--- Data supplied Enclosed Below ---

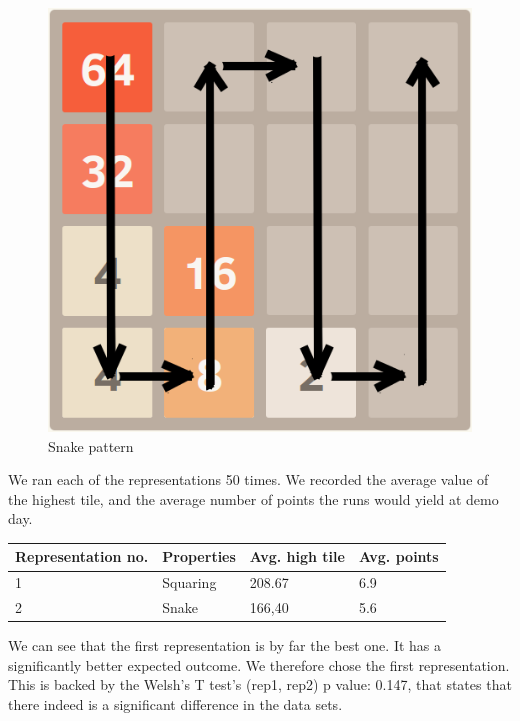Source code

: \documentclass{article}
\begin{document}
\begin{figure}[H]
    \centering
    \includegraphics[scale=0.45]{images/path.png}
    \caption{Snake pattern}
    \label{fig:pattern}
\end{figure}

We ran each of the representations 50 times. We recorded the average value of the highest tile, and the average number of points the runs would yield at demo day. 

\begin{tabular}{|l|l|l|l|}
    \hline
    Representation no.   & Properties            & Avg. high tile     & Avg. points    \\\hline
    1                   & Squaring              &  208.67           & 6.9           \\\hline   
    2                   & Snake                 &  166,40           & 5.6           \\\hline    
\end{tabular}

We can see that the first representation is by far the best one. It has a significantly better expected outcome. We therefore chose the first representation. This is backed by the Welsh's T test's (rep1, rep2) p value: 0.147, that states that there indeed is a significant difference in the data sets.
\end{document}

--- End of Enclosed Data supplied ---

#### [Exercise instructions]
Leaving out the pictures, repeat all the entries exactly as they stand.

#### [Reply]
Source code

: \documentclass{article}
\begin{document}
\begin{figure}[H]
    \centering
    \includegraphics[scale=0.45]{images/path.png}
    \caption{Snake pattern}
    \label{fig:pattern}
\end{figure}

We ran each of the representations 50 times. We recorded the average value of the highest tile, and the average number of points the runs would yield at demo day. 

\begin{tabular}{|l|l|l|l|}
    \hline
    Representation no.   & Properties            & Avg. high tile     & Avg. points    \\\hline
    1                   & Squaring              &  208.67           & 6.9           \\\hline   
    2                   & Snake                 &  166,40           & 5.6           \\\hline    
\end{tabular}

We can see that the first representation is by far the best one. It has a significantly better expected outcome. We therefore chose the first representation. This is backed by the Welsh's T test's (rep1, rep2) p value: 0.147, that states that there indeed is a significant difference in the data sets.
\end{document}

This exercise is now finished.